You are in a very fortunate position. Most children grow up with both parents working for at least part of their childhoods. My mum was a SAHM until my brother went to school and then went back, initially part time, to her career as a teacher. None of us felt deprived because of this.

As others have said it's not a choice between being a SAHM or having childcare and never seeing your children. You have to work out why you feel the way you do. Is it that you miss the world of work? Is it that you feel you are looked down on as a SAHM? You are in an enviable position to many people.

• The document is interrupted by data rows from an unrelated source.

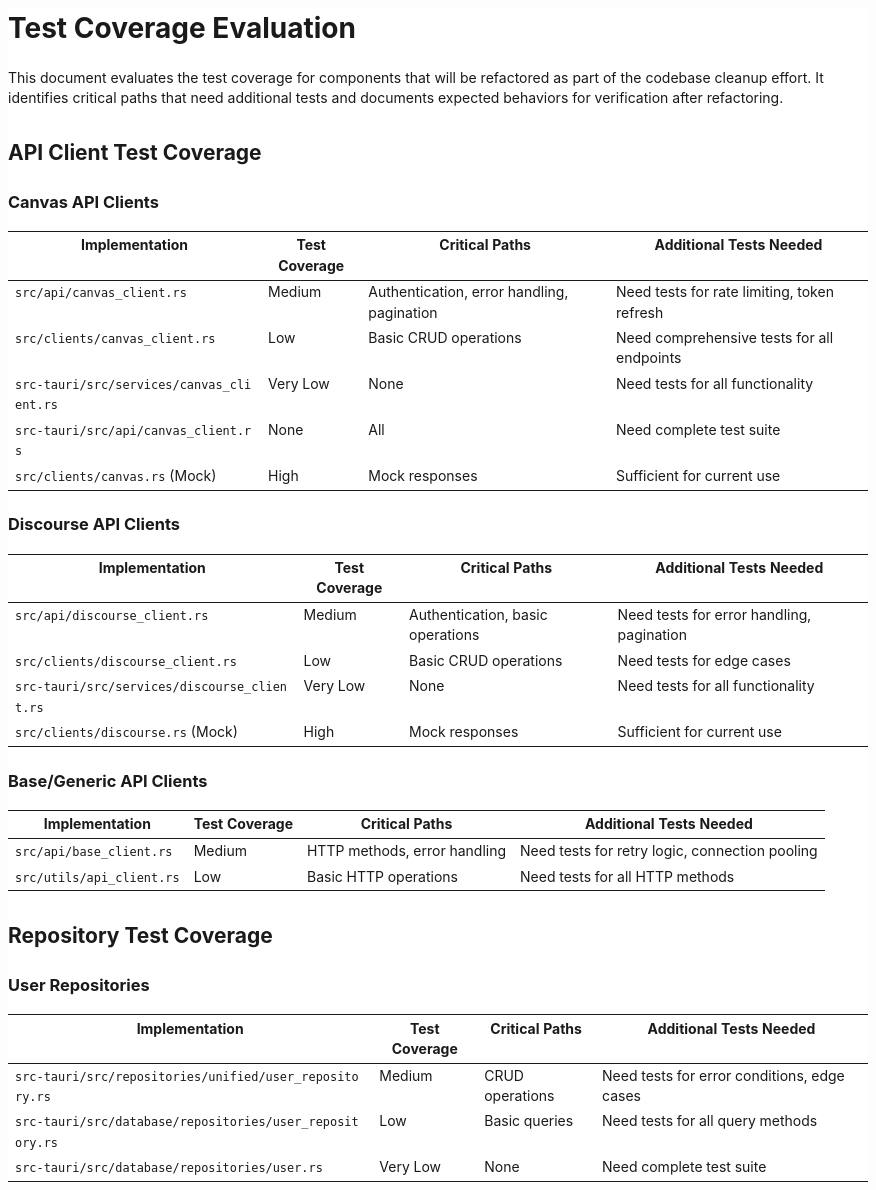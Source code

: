 # Test Coverage Evaluation

This document evaluates the test coverage for components that will be refactored as part of the codebase cleanup effort. It identifies critical paths that need additional tests and documents expected behaviors for verification after refactoring.

## API Client Test Coverage

### Canvas API Clients

| Implementation | Test Coverage | Critical Paths | Additional Tests Needed |
|----------------|---------------|----------------|-------------------------|
| `src/api/canvas_client.rs` | Medium | Authentication, error handling, pagination | Need tests for rate limiting, token refresh |
| `src/clients/canvas_client.rs` | Low | Basic CRUD operations | Need comprehensive tests for all endpoints |
| `src-tauri/src/services/canvas_client.rs` | Very Low | None | Need tests for all functionality |
| `src-tauri/src/api/canvas_client.rs` | None | All | Need complete test suite |
| `src/clients/canvas.rs` (Mock) | High | Mock responses | Sufficient for current use |

### Discourse API Clients

| Implementation | Test Coverage | Critical Paths | Additional Tests Needed |
|----------------|---------------|----------------|-------------------------|
| `src/api/discourse_client.rs` | Medium | Authentication, basic operations | Need tests for error handling, pagination |
| `src/clients/discourse_client.rs` | Low | Basic CRUD operations | Need tests for edge cases |
| `src-tauri/src/services/discourse_client.rs` | Very Low | None | Need tests for all functionality |
| `src/clients/discourse.rs` (Mock) | High | Mock responses | Sufficient for current use |

### Base/Generic API Clients

| Implementation | Test Coverage | Critical Paths | Additional Tests Needed |
|----------------|---------------|----------------|-------------------------|
| `src/api/base_client.rs` | Medium | HTTP methods, error handling | Need tests for retry logic, connection pooling |
| `src/utils/api_client.rs` | Low | Basic HTTP operations | Need tests for all HTTP methods |

## Repository Test Coverage

### User Repositories

| Implementation | Test Coverage | Critical Paths | Additional Tests Needed |
|----------------|---------------|----------------|-------------------------|
| `src-tauri/src/repositories/unified/user_repository.rs` | Medium | CRUD operations | Need tests for error conditions, edge cases |
| `src-tauri/src/database/repositories/user_repository.rs` | Low | Basic queries | Need tests for all query methods |
| `src-tauri/src/database/repositories/user.rs` | Very Low | None | Need complete test suite |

Don't forget you are a family unit. Presumably you and your husband agreed that you would look after the children. You are not "living off" your husband but if you feel that way you are in a position to do something about it.

vickylou78 · 23/11/2023 13:18

I'm not sure I understand the issue. If you fancy going back to work, go back to work part time, maybe 3 days a week? Hire a nanny or put children in childcare for the days you have work. Best of both worlds surely!

Greycottage · 23/11/2023 13:20

Lots of horrible and jealous comments here, OP.

You aren’t bound by financial restraints, so I would look at going back to work when baby is one for your sense of self and purpose. You could find a part-time role and have baby with a 1:1 nanny at home those days, or a really nice nursery. The time flies by, and by around 18 months baby will really be benefitting from the socialisation at nursery.

Don’t feel guilty. You don’t have to give up your entire sense of self when you have children. Could you go back to your previous career, even if at a lower level? Or on a freelance consulting basis? Is there anything you’re interested in studying/training with a part time uni course? Set up your own small business? Do you have a dream you want to pursue?

If you were part-time, freelance or WFH then the children will still see you heaps. In a few years they’ll all be at school in the day, so those hours are yours to fill anyway.

Gillypie23 · 23/11/2023 13:22

Are your diamond shoes to tight as well. Get childcare simples.

CremeEggSupremacy · 23/11/2023 13:29

Haven't read any of the posts so sorry if someone has said this but 30k a year? Your husband earns 800k a year and he thinks the 'work' you do in raising kids/maintaining house etc is only worth 30k? I would be asking for a payrise!

BreatheAndFocus · 23/11/2023 13:31

Problem is I feel so trapped just constantly feeding off him. I know I have all this money saved up that I could spend but every time I go to spend it I feel guilty. I desperately want to be back in work because I just miss it so much

Try re-framing that. You’re not ‘feeding off him’. You are a couple - a team. You each bring something. That doesn’t have to be money, it can be skills, household management, support, etc etc etc. If your DH works long hours and brings home more than enough for you to stay at home and focus on the children, the house, etc etc, then do it!

You’ve already said you didn’t like not having your parents around as much as you’d have liked in your childhood. You’re lucky that you can do something about that and stay home for your children.

You say you miss work, and I think that’s the truth of the matter: you feel you should stay at home for your children’s sake, but in your heart don’t want to. Ask yourself why? Then fill any gaps. Is it adult company you miss? Using your brain? What? There are plenty of courses you could do. Why not volunteer when your baby is older? I mean this in a kind way not a dig, but if you volunteer maybe you’ll then see your problem as not a problem at all, just very good fortune.

IfYouDontAsk · 23/11/2023 13:31

IDontHateRainbows · 23/11/2023 13:15

Why would you be left with nothing. You're married.

Money can be hidden or tied up in ways to make it inaccessible. And a man earning £800k, and working in the financial sector, will be well aware of ways of doing this.